INSTRUCTIONS TO FOLLOW: Copy out all the lines of the data that hold the word "Boolean".

DATA EXCERPTS:
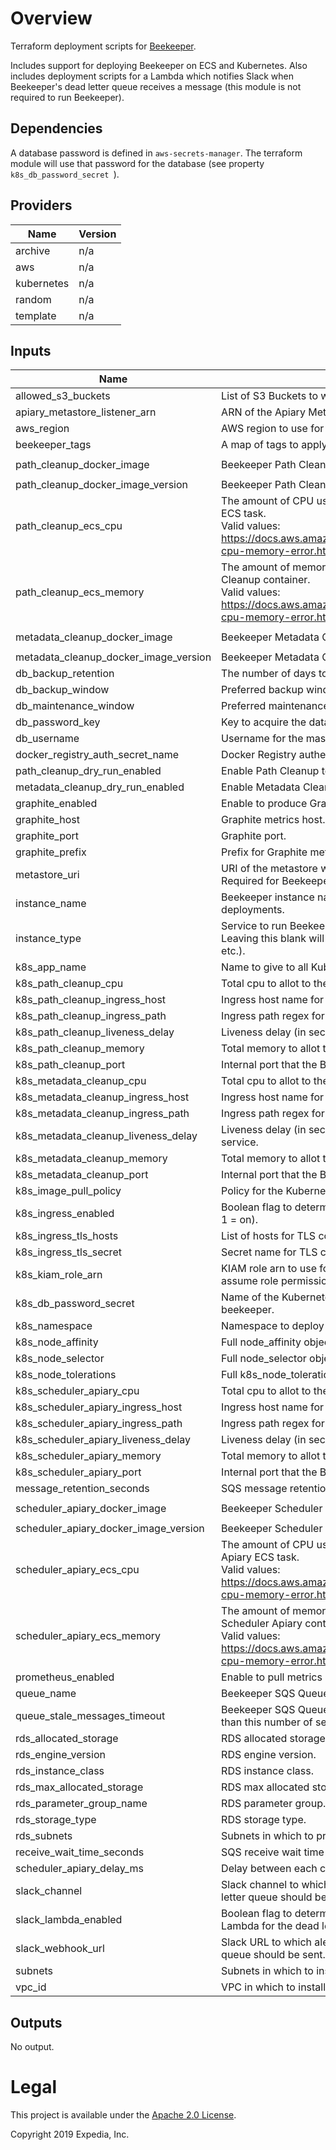 # Overview
Terraform deployment scripts for [Beekeeper](https://github.com/ExpediaGroup/beekeeper).

Includes support for deploying Beekeeper on ECS and Kubernetes. Also includes deployment scripts for a Lambda which notifies Slack when Beekeeper's dead letter queue receives a message (this module is not required to run Beekeeper).

## Dependencies
A database password is defined in `aws-secrets-manager`. The terraform module will use that password for the database (see property `k8s_db_password_secret `).


## Providers

| Name | Version |
|------|---------|
| archive | n/a |
| aws | n/a |
| kubernetes | n/a |
| random | n/a |
| template | n/a |

## Inputs

| Name | Description | Type | Default | Required |
|------|-------------|------|---------|:-----:|
| allowed\_s3\_buckets | List of S3 Buckets to which Beekeeper will have read-write access. | `list(string)` | `[]` | no |
| apiary\_metastore\_listener\_arn | ARN of the Apiary Metastore Listener. | `string` | n/a | yes |
| aws\_region | AWS region to use for resources. | `string` | n/a | yes |
| beekeeper\_tags | A map of tags to apply to resources. | `map(string)` | n/a | yes |
| path\_cleanup\_docker\_image | Beekeeper Path Cleanup  docker image. | `string` | `"expediagroup/beekeeper-path-cleanup"` | no |
| path\_cleanup\_docker\_image\_version | Beekeeper Path Cleanup  docker image version. | `string` | `"latest"` | no |
| path\_cleanup\_ecs\_cpu | The amount of CPU used to allocate for the Beekeeper Path Cleanup ECS task.<br>Valid values: https://docs.aws.amazon.com/AmazonECS/latest/developerguide/task-cpu-memory-error.html | `string` | `"2048"` | no |
| path\_cleanup\_ecs\_memory | The amount of memory (in MiB) used to allocate for the Beekeeper Path Cleanup container.<br>Valid values: https://docs.aws.amazon.com/AmazonECS/latest/developerguide/task-cpu-memory-error.html | `string` | `"4096"` | no |
| metadata\_cleanup\_docker\_image | Beekeeper Metadata Cleanup  docker image. | `string` | `"expediagroup/beekeeper-metadata-cleanup"` | no |
| metadata\_cleanup\_docker\_image\_version | Beekeeper Metadata Cleanup  docker image version. | `string` | `"latest"` | no |
| db\_backup\_retention | The number of days to retain backups for the RDS Beekeeper DB. | `string` | `10` | no |
| db\_backup\_window | Preferred backup window for the RDS Beekeeper DB in UTC. | `string` | `"02:00-03:00"` | no |
| db\_maintenance\_window | Preferred maintenance window for the RDS Beekeeper DB in UTC. | `string` | `"wed:03:00-wed:04:00"` | no |
| db\_password\_key | Key to acquire the database password for the strategy specified. | `string` | n/a | yes |
| db\_username | Username for the master DB user. | `string` | `"beekeeper"` | no |
| docker\_registry\_auth\_secret\_name | Docker Registry authentication SecretManager secret name. | `string` | `""` | no |
| path\_cleanup\_dry\_run\_enabled | Enable Path Cleanup to perform dry runs of deletions only. | `string` | `"false"` | no |
| metadata\_cleanup\_dry\_run\_enabled | Enable Metadata Cleanup to perform dry runs of deletions only. | `string` | `"false"` | no |
| graphite\_enabled | Enable to produce Graphite metrics - true or false. | `string` | `"false"` | no |
| graphite\_host | Graphite metrics host. | `string` | `"localhost"` | no |
| graphite\_port | Graphite port. | `string` | `"2003"` | no |
| graphite\_prefix | Prefix for Graphite metrics. | `string` | `""` | no |
| metastore\_uri | URI of the metastore where tables to be cleaned-up are located. Required for Beekeeper Metadata Cleanup. | `string` | `""` | yes |
| instance\_name | Beekeeper instance name to identify resources in multi-instance deployments. | `string` | `""` | no |
| instance\_type | Service to run Beekeeper on. Supported services: `ecs` (default), `k8s`. Leaving this blank will still deploy auxiliary components (e.g. RDS, SQS etc.). | `string` | `"ecs"` | no |
| k8s\_app\_name | Name to give to all Kubernetes resources that are deployed. | `string` | `"beekeeper"` | no |
| k8s\_path\_cleanup\_cpu | Total cpu to allot to the Beekeeper Path Cleanup pod. | `string` | `"500m"` | no |
| k8s\_path\_cleanup\_ingress\_host | Ingress host name for Beekeeper Path Cleanup. | `string` | `""` | no |
| k8s\_path\_cleanup\_ingress\_path | Ingress path regex for Beekeeper Path Cleanup. | `string` | `""` | no |
| k8s\_path\_cleanup\_liveness\_delay | Liveness delay (in seconds) for the Beekeeper Path Cleanup service. | `number` | `60` | no |
| k8s\_path\_cleanup\_memory | Total memory to allot to the Beekeeper Path Cleanup pod. | `string` | `"2Gi"` | no |
| k8s\_path\_cleanup\_port | Internal port that the Beekeeper Path Cleanup service runs on. | `number` | `8008` | no |
| k8s\_metadata\_cleanup\_cpu | Total cpu to allot to the Beekeeper Metadata Cleanup pod. | `string` | `"500m"` | no |
| k8s\_metadata\_cleanup\_ingress\_host | Ingress host name for Beekeeper Metadata Cleanup. | `string` | `""` | no |
| k8s\_metadata\_cleanup\_ingress\_path | Ingress path regex for Beekeeper Metadata Cleanup. | `string` | `""` | no |
| k8s\_metadata\_cleanup\_liveness\_delay | Liveness delay (in seconds) for the Beekeeper Metadata Cleanup service. | `number` | `60` | no |
| k8s\_metadata\_cleanup\_memory | Total memory to allot to the Beekeeper Metadata Cleanup pod. | `string` | `"2Gi"` | no |
| k8s\_metadata\_cleanup\_port | Internal port that the Beekeeper Metadata Cleanup service runs on. | `number` | `9008` | no |
| k8s\_image\_pull\_policy | Policy for the Kubernetes orchestrator to pull images. | `string` | `"Always"` | no |
| k8s\_ingress\_enabled | Boolean flag to determine if we should create an ingress or not. (0 = off, 1 = on). | `number` | `0` | no |
| k8s\_ingress\_tls\_hosts | List of hosts for TLS configuration of a Kubernetes ingress. | `list(string)` | `[]` | no |
| k8s\_ingress\_tls\_secret | Secret name for TLS configuration of a Kubernetes ingress. | `string` | `""` | no |
| k8s\_kiam\_role\_arn | KIAM role arn to use for creating a K8S IAM role with the correct assume role permissions. | `string` | `""` | no |
| k8s\_db\_password\_secret | Name of the Kubernetes secret that would store the db password for beekeeper. | `string` | `"beekeeper-db-password"` | no |
| k8s\_namespace | Namespace to deploy all Kubernetes resources to. | `string` | `"beekeeper"` | no |
| k8s\_node\_affinity | Full node\_affinity object as per terraform/Kubernetes docs. | `object({})` | `{}` | no |
| k8s\_node\_selector | Full node\_selector object as per terraform/Kubernetes docs. | `object({})` | `{}` | no |
| k8s\_node\_tolerations | Full k8s\_node\_tolerations object as per terraform/Kubernetes docs. | `object({})` | `{}` | no |
| k8s\_scheduler\_apiary\_cpu | Total cpu to allot to the Beekeeper Scheduler Apiary pod. | `string` | `"500m"` | no |
| k8s\_scheduler\_apiary\_ingress\_host | Ingress host name for Beekeeper Scheduler Apiary. | `string` | `""` | no |
| k8s\_scheduler\_apiary\_ingress\_path | Ingress path regex for Beekeeper Scheduler Apiary. | `string` | `""` | no |
| k8s\_scheduler\_apiary\_liveness\_delay | Liveness delay (in seconds) for the Beekeeper Scheduling service. | `number` | `60` | no |
| k8s\_scheduler\_apiary\_memory | Total memory to allot to the Beekeeper Scheduler Apiary pod. | `string` | `"2Gi"` | no |
| k8s\_scheduler\_apiary\_port | Internal port that the Beekeeper Scheduler Apiary service runs on. | `number` | `8080` | no |
| message\_retention\_seconds | SQS message retention (s). | `string` | `"604800"` | no |
| scheduler\_apiary\_docker\_image | Beekeeper Scheduler Apiary image. | `string` | `"expediagroup/beekeeper-scheduler-apiary"` | no |
| scheduler\_apiary\_docker\_image\_version | Beekeeper Scheduler Apiary image version. | `string` | `"latest"` | no |
| scheduler\_apiary\_ecs\_cpu | The amount of CPU used to allocate for the Beekeeper Scheduler Apiary ECS task.<br>Valid values: https://docs.aws.amazon.com/AmazonECS/latest/developerguide/task-cpu-memory-error.html | `string` | `"2048"` | no |
| scheduler\_apiary\_ecs\_memory | The amount of memory (in MiB) used to allocate for the Beekeeper Scheduler Apiary container.<br>Valid values: https://docs.aws.amazon.com/AmazonECS/latest/developerguide/task-cpu-memory-error.html | `string` | `"4096"` | no |
| prometheus\_enabled | Enable to pull metrics using Prometheus - true or false. | `string` | `"false"` | no |
| queue\_name | Beekeeper SQS Queue name. | `string` | `"apiary-beekeeper"` | no |
| queue\_stale\_messages\_timeout | Beekeeper SQS Queue Cloudwatch Alert timeout for messages older than this number of seconds. | `string` | `"1209600"` | no |
| rds\_allocated\_storage | RDS allocated storage in GBs. | `string` | `10` | no |
| rds\_engine\_version | RDS engine version. | `string` | `"8.0"` | no |
| rds\_instance\_class | RDS instance class. | `string` | `"db.t2.micro"` | no |
| rds\_max\_allocated\_storage | RDS max allocated storage (autoscaling) in GBs. | `string` | `100` | no |
| rds\_parameter\_group\_name | RDS parameter group. | `string` | `"default.mysql8.0"` | no |
| rds\_storage\_type | RDS storage type. | `string` | `"gp2"` | no |
| rds\_subnets | Subnets in which to provision Beekeeper RDS DB. | `list(string)` | n/a | yes |
| receive\_wait\_time\_seconds | SQS receive wait time (s). | `string` | `"20"` | no |
| scheduler\_apiary\_delay\_ms | Delay between each cleanup job that is scheduled in milliseconds. | `string` | `"300000"` | no |
| slack\_channel | Slack channel to which alerts about messages landing on the dead letter queue should be sent. | `string` | `""` | no |
| slack\_lambda\_enabled | Boolean flag to determine if Beekeeper should create a Slack notifying Lambda for the dead letter queue. (0 = off, 1 = on). | `number` | `0` | no |
| slack\_webhook\_url | Slack URL to which alerts about messages landing on the dead letter queue should be sent. | `string` | `""` | no |
| subnets | Subnets in which to install Beekeeper. | `list(string)` | n/a | yes |
| vpc\_id | VPC in which to install Beekeeper. | `string` | n/a | yes |

## Outputs

No output.

# Legal
This project is available under the [Apache 2.0 License](http://www.apache.org/licenses/LICENSE-2.0.html).

Copyright 2019 Expedia, Inc.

SOLUTION TO THE EXERCISE:
| k8s\_ingress\_enabled | Boolean flag to determine if we should create an ingress or not. (0 = off, 1 = on). | `number` | `0` | no |
| slack\_lambda\_enabled | Boolean flag to determine if Beekeeper should create a Slack notifying Lambda for the dead letter queue. (0 = off, 1 = on). | `number` | `0` | no |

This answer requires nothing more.